Les premières séries estampillées Young Animals furent les revivals de Doom Patrol (écrit par Way, dessiné par Nick Derington), Shade the Changing Girl (de Cecil Castelluci et Marley Zarcone), Cave Carson (par Way, Jon Rivera et Mike Avon Oeming), et la création de Mother Panic (de Jody Houser et Tommy Lee Edwards). 

Puis viendront Bug the adventures of Forager (par les époux Allred), Eternity Girl (Magdalene Visagio et Sonny Liew), Collapser (de Mikey Way et Shaun Simon), puis donc Far Sector.
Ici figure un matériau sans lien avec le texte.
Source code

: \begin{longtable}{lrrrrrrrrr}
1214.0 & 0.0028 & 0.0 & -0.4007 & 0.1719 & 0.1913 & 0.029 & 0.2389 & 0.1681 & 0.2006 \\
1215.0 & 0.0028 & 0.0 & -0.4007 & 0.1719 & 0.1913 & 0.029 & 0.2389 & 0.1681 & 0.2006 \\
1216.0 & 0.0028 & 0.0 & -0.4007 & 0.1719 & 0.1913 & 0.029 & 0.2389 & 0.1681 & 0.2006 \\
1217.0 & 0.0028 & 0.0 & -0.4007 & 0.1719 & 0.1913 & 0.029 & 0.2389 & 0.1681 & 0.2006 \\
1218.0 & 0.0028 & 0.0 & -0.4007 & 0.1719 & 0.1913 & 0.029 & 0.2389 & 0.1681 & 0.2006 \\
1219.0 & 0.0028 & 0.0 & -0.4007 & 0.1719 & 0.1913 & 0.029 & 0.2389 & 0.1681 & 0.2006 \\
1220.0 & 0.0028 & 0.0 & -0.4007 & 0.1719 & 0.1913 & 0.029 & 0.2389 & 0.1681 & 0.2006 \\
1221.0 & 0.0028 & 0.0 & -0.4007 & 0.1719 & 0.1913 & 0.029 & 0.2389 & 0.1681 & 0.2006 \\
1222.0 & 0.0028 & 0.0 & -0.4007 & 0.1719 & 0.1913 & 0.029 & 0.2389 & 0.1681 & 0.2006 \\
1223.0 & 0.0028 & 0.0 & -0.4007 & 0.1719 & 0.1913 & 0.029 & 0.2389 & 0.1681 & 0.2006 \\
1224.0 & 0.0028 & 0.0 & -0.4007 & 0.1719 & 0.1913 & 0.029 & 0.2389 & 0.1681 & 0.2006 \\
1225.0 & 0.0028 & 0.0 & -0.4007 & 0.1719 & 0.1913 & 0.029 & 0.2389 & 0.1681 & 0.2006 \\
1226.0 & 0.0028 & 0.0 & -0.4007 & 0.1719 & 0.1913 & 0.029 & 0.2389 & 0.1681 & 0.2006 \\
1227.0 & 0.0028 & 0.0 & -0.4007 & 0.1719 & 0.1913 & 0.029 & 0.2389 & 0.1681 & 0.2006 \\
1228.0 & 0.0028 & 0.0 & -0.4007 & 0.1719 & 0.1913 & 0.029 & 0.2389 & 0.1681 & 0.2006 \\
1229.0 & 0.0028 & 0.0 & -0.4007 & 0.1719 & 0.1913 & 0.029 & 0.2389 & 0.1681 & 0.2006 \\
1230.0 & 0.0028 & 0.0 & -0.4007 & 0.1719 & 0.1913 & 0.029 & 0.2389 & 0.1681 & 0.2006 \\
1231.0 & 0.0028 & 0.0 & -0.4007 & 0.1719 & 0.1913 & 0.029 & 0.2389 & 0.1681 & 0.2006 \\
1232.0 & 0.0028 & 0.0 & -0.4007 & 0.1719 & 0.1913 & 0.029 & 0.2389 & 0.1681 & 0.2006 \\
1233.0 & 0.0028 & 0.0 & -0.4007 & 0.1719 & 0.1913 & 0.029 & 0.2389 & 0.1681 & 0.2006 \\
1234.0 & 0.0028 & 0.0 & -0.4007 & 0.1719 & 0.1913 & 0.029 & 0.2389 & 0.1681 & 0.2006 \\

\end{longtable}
Ce qui aura raison des expériences de Way, c'est tout simplement le manque de succès commercial. Les quelques titres que j'ai lus (comme Doom Patrol, Shade..., Mother Panic) n'étaient en outre pas très bons, voire très mauvais.

Mais Far Sector est le seul à ne pas avoir sombré dans les oubliettes. Son héroïne, Sojourner Mullein, a été revue à l'occasion de l'event Future State (dans la mini consacrée à la version futuriste de Justice League) et a été récupéré ensuite dans la série Green Lantern Corps (dont une nouvelle itération vient d'être lancée récemment).

Il faut dire que, cette fois-ci, Young Animals avaient fait les choses bien : d'abord en allant recruter la romancière multi récompensée N.K. Jemisin pour écrire l'histoire et ensuite en convaincant Jamal Campbell de la dessiner. A eux deux, ils ont réussi à créer un personnage mémorable dans un récit captivant, dense et visuellement splendide.

Le fait de confier l'écriture de comics à des romanciers ou des scénaristes de cinéma n'aboutit pas toujours à de bonnes bandes dessinées (le cas de John Ridley, oscarisé pour son script de 12 Years A Slave, est un exemple parmi d'autres). Mais Jemisin s'est pliée à l'exercice avec discipline et a façonné tout un univers de poche franchement passionnant.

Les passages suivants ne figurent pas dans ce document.